I’ve had a love/hate relationship with art games over the past year or two. I find I Can Hold My Breath Forever and I Wish I Were The Moon sort of pretentious while I adore Small Worlds and The Company of MyselfPassage was somewhat interesting to me, but probably fell a bit in between adoration and apathy for me. Still, Passage is somewhat charming and interesting for what it does. Regardless, this post is not about Passage, it’s about Gravitation, which I find actually more interesting.

Jason Rohrer’s “Gravitation”

Gravitation is a game where you play as a Father who must play catch with his daughter in order to light his head on fire and propel himself towards the stars of professional achievements, which only become worth something once brought back into the realm of his domestic life. Despite those labels not really meaning anything to me, the mechanics of the game so honestly convey the underlying themes that I couldn’t help but feel deeply moved only minutes into playing. Gravitation is not a game about time management, balancing one set of goals with another, or figuring out what’s truly important. It IS those things. When I play Gravitation I am not playing a game about growing old and death, like Passage, I’m actually actively feeling and enacting the aesthetics and themes through my moment-to-moment decision making.

As the player I am immediately faced with a large number of meaningful decisions to make. Narratively, they could be interpreted and enacted in a variety of ways, however, as a rational player, I am going for as high a score as possible. In order to perform this optimal strategy, at least to my knowledge, I must play catch with my daughter just long enough to get a nice head of flames going, before bringing down one or two stars, always taking the quick, right-most path, back home. I dump the stars in the fire as quickly as possible, ignoring the ball, tempting though it may be. Yet when the daughter disappears and with her, the catalyst for my progress as a rational player, I’m suddenly directly confronted with the question: Should I have spent more time with her? Should I have built up a larger set of flame-locks, and pulled down more stars at a time? A direct correlation starts to form between the narrative themes and my choices as a strategic player. I personally choose to ignore my “daughter,” and because I’m the one making that choice, not the built-in narrative of the game, it’s painful and real.

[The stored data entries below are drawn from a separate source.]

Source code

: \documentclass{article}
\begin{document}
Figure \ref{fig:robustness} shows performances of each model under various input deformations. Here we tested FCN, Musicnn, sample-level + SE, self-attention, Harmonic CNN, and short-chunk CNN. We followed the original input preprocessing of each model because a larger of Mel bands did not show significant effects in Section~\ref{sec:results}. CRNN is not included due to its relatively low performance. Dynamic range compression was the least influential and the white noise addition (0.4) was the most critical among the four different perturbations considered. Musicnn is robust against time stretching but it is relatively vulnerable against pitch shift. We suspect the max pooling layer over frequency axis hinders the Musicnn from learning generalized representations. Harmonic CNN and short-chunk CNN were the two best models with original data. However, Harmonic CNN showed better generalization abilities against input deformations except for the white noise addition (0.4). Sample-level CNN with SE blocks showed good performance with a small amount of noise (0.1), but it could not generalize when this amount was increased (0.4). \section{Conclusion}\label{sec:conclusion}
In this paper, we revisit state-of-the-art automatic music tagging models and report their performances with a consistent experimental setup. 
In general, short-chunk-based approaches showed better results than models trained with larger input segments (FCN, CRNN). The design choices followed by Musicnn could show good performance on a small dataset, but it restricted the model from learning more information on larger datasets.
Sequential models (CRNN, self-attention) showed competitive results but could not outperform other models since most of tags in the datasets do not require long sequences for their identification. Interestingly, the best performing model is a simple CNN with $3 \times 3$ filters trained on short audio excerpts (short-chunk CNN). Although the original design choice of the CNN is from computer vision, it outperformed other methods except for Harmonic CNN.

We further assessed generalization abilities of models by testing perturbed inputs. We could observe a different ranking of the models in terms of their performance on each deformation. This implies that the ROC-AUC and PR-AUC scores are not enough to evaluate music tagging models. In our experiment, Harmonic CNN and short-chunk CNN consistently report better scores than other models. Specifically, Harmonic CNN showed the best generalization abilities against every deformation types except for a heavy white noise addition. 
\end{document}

74 is a decent score, right?

This to me, is one of the key elements that makes Gravitation stand above other art games. Not the music, or the 8-bit art style, or the slow fades to black, or the fact that it’s a father and a daughter, or the fact that Jason Rohrer writes about it so emphatically and endearingly. It’s not that these things don’t move me as someone observing an aesthetic form (Passage is moving in these ways) but that Gravitation actually is such an expertly crafted, short, stressful, decision-making-jammed, meaningful experience, that through playing it I’m enacting my own meditations on time management and life balance. It’s wonderful.